Invest Atlanta, the city's economic development arm, hopes to lure new businesses downtown by making the buildings that would house them more energy efficient.
The organization's board approved Thursday a plan to use up to $8 million in funding from the Westside tax allocation district to help building owners conduct energy audits or retrofit structures that face obsolescence because of power and water inefficiencies, especially those C class of lower-grade offices that struggle with vacancies.
Invest Atlanta, formerly the Atlanta Development Authority, would pay as much as 40 percent of the cost of the work with the landlord footing the rest of the bill.
Cheryl Strickland, director of tax allocation district programs, for Invest Atlanta, said despite a spate of new construction over the past decade, downtown has a number of crumbling buildings and numerous vacancies.
"We still have a lot of aging, obsolete building stock," she said "We've got a lot of buildings that are inefficient, that are underutilized."
Invest Atlanta's move is part of a larger effort by the city to go green. Atlanta was one of a handful of pilot cities in the Obama administration's "Better Buildings" challenge, which seeks to reduce energy consumption in commercial buildings by 20 percent by 2020.

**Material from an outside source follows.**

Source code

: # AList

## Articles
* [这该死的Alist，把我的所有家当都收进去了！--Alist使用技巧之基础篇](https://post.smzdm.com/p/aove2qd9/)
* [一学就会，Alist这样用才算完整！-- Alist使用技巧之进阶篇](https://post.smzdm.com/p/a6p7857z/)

Aaron Bastian, a spokesman for the Mayor's Office of Sustainability, said participating buildings are finding savings by updating HVAC and water systems that are at the end of their lives or replacing lighting that uses too much energy.
Brian McGowan, president and chief executive officer of Invest Atlanta, said investing in the retrofits and energy audits could help spur employment.
"The idea is that if we upgrade the buildings and make them more conducive to the attraction of investment, we can actually bring more jobs to the downtown," he said.
Board member Julian Bene applauded the program, but warned the staff to be very focused when looking for companies to fill the space. He suggested they focus on niche companies for the buildings -- possibly start ups or high tech businesses -- that can't afford Class A offices and would relish the more challenged space.
"We should be very careful in how we approach," he said. "We don't have a whole lot of money to throw around."